-------- DATA EXTRACTS --------
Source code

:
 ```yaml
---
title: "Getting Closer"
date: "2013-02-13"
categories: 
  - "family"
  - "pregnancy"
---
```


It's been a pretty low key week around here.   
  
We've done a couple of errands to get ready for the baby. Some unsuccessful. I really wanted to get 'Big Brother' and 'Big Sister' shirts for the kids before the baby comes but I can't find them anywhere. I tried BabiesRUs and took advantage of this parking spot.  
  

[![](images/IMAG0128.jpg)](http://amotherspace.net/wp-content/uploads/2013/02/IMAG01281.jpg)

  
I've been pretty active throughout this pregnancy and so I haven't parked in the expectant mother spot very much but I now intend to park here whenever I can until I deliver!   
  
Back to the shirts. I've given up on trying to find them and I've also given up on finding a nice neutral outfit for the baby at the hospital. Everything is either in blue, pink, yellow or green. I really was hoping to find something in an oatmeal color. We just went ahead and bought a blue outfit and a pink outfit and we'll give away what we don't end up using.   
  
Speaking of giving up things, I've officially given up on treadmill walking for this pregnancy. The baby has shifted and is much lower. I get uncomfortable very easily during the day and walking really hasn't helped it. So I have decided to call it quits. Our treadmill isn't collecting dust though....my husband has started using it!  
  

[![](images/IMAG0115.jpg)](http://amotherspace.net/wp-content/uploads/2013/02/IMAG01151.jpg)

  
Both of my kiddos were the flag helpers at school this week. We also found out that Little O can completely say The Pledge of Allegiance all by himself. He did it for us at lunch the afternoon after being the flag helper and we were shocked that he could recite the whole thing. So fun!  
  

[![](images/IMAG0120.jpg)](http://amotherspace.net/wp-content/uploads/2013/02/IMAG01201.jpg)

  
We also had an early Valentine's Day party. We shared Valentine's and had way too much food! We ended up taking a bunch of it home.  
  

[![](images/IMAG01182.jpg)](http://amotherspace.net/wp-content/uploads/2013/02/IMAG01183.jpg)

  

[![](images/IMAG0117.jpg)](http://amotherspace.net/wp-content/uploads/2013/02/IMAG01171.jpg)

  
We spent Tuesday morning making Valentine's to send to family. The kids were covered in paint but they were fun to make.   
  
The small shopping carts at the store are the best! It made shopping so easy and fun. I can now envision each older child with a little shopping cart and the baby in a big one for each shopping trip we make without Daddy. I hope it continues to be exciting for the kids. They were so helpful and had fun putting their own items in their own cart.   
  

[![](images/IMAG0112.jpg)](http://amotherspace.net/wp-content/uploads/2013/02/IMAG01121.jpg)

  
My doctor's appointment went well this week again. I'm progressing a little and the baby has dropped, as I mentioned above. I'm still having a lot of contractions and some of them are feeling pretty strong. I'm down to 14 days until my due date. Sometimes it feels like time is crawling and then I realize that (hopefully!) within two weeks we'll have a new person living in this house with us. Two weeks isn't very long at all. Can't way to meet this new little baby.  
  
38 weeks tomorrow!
--------
WHAT TO DO: The required output is the stretch of entries above from the line containing "Back to the" through the line containing "We spent Tuesday", reproduced exactly.

ANSWER BELOW:
Back to the shirts. I've given up on trying to find them and I've also given up on finding a nice neutral outfit for the baby at the hospital. Everything is either in blue, pink, yellow or green. I really was hoping to find something in an oatmeal color. We just went ahead and bought a blue outfit and a pink outfit and we'll give away what we don't end up using.   
  
Speaking of giving up things, I've officially given up on treadmill walking for this pregnancy. The baby has shifted and is much lower. I get uncomfortable very easily during the day and walking really hasn't helped it. So I have decided to call it quits. Our treadmill isn't collecting dust though....my husband has started using it!  
  

[![](images/IMAG0115.jpg)](http://amotherspace.net/wp-content/uploads/2013/02/IMAG01151.jpg)

  
Both of my kiddos were the flag helpers at school this week. We also found out that Little O can completely say The Pledge of Allegiance all by himself. He did it for us at lunch the afternoon after being the flag helper and we were shocked that he could recite the whole thing. So fun!  
  

[![](images/IMAG0120.jpg)](http://amotherspace.net/wp-content/uploads/2013/02/IMAG01201.jpg)

  
We also had an early Valentine's Day party. We shared Valentine's and had way too much food! We ended up taking a bunch of it home.  
  

[![](images/IMAG01182.jpg)](http://amotherspace.net/wp-content/uploads/2013/02/IMAG01183.jpg)

  

[![](images/IMAG0117.jpg)](http://amotherspace.net/wp-content/uploads/2013/02/IMAG01171.jpg)

  
We spent Tuesday morning making Valentine's to send to family. The kids were covered in paint but they were fun to make.   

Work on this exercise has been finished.